▸ Description of the task: The records follow. Count the lines holding "analysis" and give only the number.
-- Input data follows --
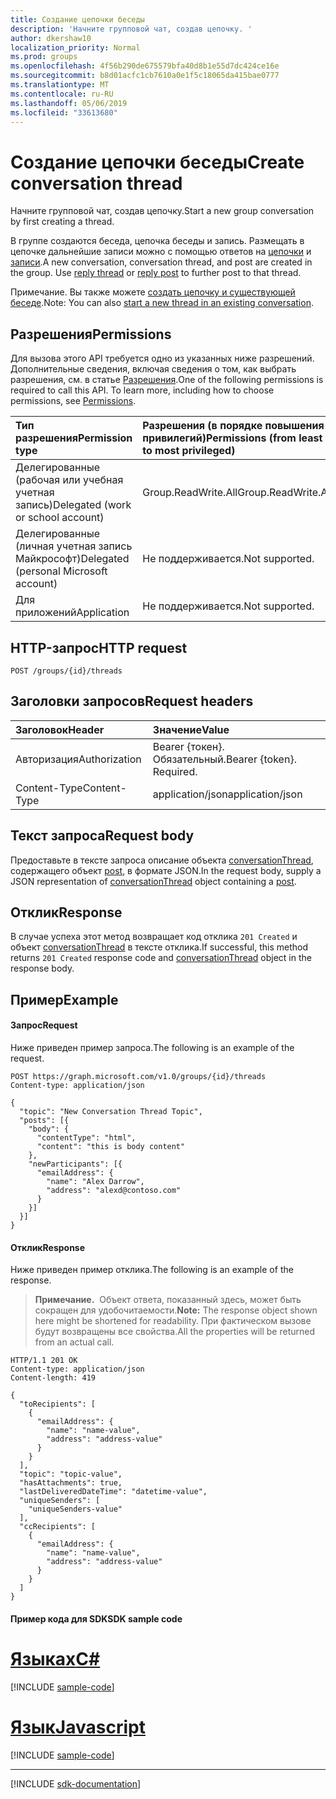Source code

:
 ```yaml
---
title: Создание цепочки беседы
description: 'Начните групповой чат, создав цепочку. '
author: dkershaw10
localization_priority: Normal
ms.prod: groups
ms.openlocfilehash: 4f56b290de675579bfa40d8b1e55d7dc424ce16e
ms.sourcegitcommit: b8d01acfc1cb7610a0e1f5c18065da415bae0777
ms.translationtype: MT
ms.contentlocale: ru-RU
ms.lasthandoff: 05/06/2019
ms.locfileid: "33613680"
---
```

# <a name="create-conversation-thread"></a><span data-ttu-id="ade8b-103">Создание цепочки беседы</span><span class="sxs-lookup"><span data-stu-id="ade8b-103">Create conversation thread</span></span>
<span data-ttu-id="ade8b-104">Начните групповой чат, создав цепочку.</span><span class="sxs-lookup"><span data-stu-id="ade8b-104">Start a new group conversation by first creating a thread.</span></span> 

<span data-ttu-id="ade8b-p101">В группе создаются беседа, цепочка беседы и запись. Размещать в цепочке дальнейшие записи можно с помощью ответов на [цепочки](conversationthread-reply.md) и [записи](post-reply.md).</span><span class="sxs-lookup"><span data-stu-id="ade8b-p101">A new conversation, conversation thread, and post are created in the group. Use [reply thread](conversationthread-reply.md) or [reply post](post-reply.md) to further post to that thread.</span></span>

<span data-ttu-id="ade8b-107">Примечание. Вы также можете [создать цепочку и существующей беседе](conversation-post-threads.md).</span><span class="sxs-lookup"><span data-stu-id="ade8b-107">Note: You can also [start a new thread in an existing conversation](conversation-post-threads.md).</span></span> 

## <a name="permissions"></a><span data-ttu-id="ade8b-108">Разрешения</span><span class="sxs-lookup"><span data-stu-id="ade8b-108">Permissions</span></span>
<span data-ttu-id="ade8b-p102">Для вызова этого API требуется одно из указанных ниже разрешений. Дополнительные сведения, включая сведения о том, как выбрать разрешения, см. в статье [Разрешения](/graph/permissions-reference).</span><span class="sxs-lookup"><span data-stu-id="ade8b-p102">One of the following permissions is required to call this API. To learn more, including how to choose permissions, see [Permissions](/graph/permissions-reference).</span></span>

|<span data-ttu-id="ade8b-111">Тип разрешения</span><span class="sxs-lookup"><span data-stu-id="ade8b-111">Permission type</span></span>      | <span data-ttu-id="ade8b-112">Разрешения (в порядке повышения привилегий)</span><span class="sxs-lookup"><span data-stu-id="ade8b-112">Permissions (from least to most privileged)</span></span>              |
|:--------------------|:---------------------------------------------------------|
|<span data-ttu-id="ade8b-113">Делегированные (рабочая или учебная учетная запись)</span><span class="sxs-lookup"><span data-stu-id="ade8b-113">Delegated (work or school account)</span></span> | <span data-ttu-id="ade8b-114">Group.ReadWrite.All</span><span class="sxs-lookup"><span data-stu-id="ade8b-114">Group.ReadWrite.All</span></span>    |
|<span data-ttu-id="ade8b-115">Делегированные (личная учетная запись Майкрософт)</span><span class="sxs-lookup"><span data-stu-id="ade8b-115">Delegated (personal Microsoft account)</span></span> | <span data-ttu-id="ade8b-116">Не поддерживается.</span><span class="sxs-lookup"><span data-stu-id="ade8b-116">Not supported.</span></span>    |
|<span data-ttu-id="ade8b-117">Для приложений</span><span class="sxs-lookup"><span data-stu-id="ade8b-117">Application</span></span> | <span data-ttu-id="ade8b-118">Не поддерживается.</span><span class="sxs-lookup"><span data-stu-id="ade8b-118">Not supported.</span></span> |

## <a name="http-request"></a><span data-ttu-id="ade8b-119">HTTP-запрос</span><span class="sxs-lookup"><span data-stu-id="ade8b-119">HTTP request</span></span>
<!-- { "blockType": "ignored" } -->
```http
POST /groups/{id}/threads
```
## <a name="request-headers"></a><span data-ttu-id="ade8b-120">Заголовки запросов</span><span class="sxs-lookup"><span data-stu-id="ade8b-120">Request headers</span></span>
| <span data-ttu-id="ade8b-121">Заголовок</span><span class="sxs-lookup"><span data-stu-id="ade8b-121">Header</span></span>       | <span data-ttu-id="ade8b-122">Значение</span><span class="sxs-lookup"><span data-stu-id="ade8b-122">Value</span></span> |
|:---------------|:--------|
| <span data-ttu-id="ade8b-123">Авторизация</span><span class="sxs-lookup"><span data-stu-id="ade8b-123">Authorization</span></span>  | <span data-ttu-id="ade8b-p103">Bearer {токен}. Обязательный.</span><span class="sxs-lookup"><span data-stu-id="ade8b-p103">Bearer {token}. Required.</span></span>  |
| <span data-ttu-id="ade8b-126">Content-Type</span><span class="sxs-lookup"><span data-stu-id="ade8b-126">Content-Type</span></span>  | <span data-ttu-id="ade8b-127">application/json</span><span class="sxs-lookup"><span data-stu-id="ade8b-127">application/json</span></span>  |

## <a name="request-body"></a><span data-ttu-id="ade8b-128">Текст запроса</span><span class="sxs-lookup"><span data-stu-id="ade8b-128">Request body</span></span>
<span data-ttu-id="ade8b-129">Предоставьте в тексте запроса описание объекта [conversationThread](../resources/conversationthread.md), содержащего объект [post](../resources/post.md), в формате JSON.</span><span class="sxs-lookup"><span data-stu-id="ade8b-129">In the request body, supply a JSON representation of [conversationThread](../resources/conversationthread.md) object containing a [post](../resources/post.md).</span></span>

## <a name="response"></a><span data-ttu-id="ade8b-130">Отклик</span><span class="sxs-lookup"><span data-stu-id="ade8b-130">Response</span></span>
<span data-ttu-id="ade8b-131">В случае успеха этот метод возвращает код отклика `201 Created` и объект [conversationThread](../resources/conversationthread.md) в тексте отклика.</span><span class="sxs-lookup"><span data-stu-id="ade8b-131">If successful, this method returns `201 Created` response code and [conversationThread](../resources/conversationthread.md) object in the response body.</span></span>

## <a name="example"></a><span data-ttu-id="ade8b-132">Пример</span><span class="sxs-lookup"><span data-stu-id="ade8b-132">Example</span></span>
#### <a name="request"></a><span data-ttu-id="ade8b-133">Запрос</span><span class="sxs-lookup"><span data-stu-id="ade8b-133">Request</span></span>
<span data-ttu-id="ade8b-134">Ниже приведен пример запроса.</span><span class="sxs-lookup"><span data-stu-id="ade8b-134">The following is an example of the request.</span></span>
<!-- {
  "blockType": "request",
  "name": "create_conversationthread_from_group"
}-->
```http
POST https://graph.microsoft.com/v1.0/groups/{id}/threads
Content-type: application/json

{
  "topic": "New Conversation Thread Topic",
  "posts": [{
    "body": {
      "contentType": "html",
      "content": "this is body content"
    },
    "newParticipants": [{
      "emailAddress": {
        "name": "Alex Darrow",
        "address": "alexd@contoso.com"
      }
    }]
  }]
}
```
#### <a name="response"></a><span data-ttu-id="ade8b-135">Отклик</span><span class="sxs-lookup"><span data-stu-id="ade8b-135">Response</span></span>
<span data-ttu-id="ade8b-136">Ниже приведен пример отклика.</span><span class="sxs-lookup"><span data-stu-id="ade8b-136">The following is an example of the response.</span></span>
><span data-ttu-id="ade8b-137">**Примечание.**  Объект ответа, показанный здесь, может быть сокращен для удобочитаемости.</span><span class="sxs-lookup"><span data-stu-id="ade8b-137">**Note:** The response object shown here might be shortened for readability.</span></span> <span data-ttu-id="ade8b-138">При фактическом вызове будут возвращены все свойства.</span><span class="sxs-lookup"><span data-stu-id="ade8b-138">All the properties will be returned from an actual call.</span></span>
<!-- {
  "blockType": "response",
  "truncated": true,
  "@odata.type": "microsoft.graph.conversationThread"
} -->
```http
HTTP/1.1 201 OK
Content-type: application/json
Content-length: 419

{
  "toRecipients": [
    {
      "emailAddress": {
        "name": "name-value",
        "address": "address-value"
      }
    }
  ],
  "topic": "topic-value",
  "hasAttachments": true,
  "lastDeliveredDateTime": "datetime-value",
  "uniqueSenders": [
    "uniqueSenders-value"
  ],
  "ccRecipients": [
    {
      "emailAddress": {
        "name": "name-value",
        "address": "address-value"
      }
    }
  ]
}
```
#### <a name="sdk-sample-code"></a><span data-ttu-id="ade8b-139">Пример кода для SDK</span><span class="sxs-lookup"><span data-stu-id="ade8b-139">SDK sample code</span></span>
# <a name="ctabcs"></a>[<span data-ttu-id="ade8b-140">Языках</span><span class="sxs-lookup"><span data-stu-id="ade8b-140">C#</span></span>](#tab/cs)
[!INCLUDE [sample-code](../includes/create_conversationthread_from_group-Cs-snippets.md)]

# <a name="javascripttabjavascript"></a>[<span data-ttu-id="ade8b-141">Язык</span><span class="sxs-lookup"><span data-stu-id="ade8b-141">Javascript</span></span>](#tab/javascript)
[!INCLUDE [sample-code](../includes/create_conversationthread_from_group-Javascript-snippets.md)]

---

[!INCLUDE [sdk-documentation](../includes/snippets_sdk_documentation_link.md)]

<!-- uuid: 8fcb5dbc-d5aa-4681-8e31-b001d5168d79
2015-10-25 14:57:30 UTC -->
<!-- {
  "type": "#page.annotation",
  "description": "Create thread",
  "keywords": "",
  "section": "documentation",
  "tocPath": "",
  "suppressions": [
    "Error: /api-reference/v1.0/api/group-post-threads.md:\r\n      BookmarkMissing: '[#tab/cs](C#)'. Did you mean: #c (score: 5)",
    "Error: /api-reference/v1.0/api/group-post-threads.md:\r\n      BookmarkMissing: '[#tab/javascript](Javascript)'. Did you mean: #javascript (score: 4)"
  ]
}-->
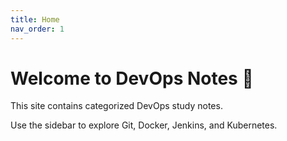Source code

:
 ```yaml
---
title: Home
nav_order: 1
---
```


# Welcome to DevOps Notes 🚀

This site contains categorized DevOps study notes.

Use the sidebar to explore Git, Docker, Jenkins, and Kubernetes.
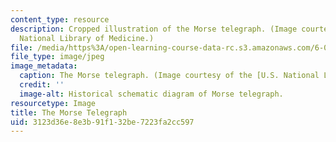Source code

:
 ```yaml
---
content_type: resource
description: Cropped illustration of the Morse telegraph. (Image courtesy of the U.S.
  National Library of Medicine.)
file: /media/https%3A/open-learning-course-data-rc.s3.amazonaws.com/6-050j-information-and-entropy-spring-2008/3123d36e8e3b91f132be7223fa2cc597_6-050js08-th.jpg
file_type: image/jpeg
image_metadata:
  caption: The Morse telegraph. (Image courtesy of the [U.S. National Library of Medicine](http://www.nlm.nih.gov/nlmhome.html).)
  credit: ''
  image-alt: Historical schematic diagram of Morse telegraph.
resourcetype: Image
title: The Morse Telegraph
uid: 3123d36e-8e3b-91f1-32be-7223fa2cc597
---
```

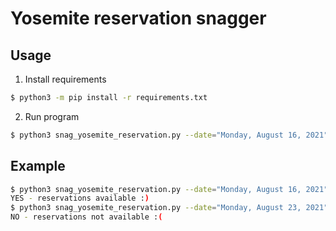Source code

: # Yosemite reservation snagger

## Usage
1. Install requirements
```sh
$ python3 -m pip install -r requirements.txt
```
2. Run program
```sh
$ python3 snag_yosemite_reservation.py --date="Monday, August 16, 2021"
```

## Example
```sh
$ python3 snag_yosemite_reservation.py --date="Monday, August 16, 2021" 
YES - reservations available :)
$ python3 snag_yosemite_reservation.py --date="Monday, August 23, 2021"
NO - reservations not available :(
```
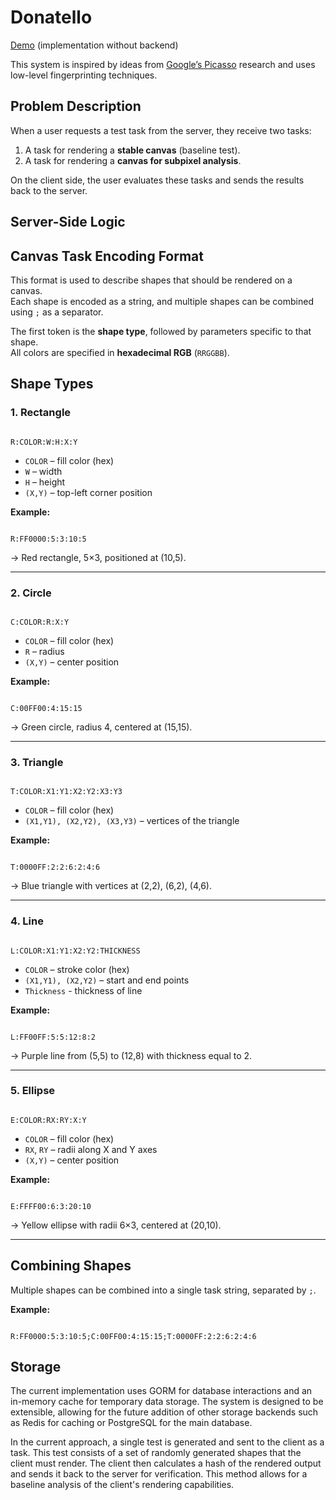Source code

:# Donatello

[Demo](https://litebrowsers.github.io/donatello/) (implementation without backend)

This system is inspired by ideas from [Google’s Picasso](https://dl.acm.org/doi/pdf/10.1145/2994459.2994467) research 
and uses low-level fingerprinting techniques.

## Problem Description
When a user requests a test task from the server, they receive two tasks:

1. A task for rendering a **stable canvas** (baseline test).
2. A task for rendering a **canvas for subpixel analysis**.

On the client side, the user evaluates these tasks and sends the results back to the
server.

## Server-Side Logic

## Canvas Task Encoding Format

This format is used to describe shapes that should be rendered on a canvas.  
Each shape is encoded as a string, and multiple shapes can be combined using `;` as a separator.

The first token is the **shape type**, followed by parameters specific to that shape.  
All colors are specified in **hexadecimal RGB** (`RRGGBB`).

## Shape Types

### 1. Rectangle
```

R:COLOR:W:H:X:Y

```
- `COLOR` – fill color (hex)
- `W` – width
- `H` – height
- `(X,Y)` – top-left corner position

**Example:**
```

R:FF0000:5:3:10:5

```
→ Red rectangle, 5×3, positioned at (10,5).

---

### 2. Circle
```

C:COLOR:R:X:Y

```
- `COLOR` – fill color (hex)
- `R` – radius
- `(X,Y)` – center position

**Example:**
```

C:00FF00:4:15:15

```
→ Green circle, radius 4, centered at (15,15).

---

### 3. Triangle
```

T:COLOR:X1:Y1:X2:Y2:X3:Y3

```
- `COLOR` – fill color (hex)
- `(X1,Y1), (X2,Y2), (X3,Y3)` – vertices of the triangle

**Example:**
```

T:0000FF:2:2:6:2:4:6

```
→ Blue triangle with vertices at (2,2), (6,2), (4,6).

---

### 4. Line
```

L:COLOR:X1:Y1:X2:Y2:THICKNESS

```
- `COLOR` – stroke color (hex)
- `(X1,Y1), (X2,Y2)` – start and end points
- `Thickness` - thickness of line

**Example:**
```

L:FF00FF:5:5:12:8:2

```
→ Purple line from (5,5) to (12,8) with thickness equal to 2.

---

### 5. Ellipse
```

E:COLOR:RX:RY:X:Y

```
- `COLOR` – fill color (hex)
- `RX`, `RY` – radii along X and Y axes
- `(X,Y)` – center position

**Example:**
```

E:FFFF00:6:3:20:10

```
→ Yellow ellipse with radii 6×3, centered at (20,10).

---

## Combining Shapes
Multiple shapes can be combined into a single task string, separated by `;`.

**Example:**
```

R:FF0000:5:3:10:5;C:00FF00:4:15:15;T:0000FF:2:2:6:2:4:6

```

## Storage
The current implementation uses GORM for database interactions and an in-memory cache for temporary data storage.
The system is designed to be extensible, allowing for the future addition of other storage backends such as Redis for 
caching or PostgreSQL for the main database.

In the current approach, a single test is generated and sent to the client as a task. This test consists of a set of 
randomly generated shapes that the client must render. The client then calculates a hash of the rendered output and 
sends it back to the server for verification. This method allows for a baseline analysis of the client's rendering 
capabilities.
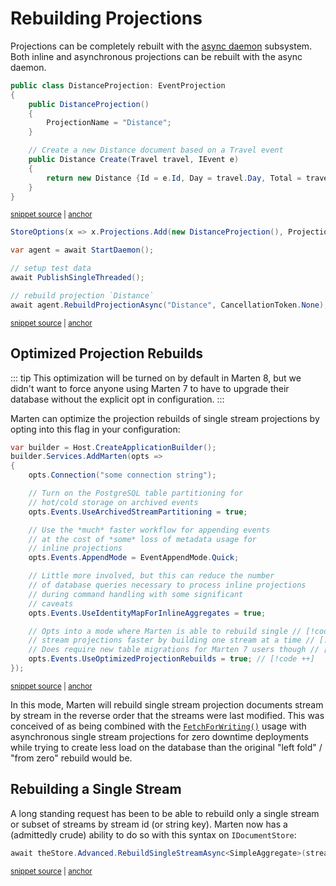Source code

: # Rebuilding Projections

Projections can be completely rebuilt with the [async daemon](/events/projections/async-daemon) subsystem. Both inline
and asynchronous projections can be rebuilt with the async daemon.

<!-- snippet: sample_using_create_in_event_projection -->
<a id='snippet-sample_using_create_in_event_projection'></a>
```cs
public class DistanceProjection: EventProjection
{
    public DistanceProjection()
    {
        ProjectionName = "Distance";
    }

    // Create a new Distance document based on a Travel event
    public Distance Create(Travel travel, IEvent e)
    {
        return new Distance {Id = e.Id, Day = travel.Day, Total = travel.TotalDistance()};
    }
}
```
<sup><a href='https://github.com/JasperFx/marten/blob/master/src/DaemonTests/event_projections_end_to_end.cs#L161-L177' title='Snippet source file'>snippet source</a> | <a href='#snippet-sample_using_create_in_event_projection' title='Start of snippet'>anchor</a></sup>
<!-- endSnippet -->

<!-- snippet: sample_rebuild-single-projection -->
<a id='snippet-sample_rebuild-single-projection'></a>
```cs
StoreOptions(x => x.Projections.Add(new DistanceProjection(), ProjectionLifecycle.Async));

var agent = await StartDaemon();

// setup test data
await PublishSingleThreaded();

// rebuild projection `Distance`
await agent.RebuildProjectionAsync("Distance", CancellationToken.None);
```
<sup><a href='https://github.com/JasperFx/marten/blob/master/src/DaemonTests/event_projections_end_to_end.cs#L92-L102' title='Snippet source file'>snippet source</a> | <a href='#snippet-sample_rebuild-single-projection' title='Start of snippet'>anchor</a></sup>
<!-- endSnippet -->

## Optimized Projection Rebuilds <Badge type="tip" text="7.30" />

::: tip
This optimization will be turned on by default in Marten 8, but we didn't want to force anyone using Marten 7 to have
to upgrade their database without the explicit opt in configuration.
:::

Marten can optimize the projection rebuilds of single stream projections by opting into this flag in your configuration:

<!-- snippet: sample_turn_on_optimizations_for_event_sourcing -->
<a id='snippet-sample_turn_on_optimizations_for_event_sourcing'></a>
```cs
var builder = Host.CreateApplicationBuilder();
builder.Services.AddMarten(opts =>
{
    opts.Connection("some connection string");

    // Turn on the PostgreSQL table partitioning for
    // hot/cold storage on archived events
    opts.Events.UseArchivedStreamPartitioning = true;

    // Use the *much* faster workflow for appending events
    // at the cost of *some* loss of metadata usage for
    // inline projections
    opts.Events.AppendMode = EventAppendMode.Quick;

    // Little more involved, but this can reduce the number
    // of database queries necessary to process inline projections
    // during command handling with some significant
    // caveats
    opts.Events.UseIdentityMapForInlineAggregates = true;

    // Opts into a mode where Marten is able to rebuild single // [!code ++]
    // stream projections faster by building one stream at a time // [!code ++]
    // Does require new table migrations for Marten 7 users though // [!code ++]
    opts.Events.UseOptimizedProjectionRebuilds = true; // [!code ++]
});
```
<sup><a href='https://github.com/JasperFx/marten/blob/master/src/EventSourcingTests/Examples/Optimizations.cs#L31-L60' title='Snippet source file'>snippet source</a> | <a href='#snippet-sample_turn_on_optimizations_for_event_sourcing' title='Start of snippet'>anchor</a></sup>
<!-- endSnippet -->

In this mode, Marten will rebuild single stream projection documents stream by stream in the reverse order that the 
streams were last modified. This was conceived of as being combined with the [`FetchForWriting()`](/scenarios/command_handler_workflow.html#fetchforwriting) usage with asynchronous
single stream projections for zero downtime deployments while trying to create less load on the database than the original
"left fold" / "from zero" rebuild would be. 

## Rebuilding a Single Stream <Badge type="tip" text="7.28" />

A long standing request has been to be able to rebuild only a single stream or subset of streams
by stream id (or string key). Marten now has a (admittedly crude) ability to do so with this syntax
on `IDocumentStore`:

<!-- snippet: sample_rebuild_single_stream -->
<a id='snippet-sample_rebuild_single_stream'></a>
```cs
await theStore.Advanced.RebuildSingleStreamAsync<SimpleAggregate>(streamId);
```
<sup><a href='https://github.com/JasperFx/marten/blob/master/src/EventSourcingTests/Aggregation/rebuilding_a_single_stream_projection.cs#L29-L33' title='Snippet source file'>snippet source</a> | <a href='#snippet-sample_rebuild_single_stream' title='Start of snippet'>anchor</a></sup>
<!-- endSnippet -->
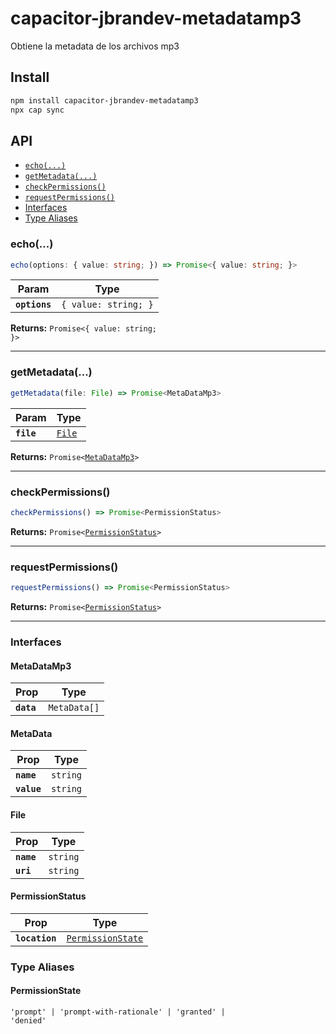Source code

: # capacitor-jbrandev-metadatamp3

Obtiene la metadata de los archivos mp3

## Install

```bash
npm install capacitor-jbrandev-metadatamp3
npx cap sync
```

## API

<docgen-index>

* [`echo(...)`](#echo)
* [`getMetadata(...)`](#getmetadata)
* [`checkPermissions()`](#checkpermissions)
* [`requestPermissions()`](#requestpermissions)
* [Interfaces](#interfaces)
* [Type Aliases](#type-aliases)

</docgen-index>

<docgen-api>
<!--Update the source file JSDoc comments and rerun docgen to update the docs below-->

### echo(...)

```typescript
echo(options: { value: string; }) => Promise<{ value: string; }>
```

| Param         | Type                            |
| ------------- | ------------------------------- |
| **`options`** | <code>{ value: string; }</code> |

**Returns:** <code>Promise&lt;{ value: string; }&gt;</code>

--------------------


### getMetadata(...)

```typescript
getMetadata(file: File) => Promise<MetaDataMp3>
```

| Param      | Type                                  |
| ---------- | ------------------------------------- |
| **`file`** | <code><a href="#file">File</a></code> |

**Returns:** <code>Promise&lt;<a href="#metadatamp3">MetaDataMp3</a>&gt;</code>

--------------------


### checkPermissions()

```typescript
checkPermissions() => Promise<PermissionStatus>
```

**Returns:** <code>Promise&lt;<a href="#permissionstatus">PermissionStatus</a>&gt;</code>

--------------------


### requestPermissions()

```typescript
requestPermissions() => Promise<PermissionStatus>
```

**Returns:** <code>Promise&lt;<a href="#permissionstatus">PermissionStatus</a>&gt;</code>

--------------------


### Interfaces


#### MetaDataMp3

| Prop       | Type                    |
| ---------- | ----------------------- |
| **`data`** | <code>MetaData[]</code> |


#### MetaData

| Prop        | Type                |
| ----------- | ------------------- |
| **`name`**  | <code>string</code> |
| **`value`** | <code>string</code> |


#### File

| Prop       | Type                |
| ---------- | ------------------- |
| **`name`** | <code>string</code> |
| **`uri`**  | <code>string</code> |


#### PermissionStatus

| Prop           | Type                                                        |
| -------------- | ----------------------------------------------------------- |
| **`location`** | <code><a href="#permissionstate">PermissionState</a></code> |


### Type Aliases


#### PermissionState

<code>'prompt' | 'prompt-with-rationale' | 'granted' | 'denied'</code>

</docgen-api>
-- Input data concluded --
▸ Output of the task: 2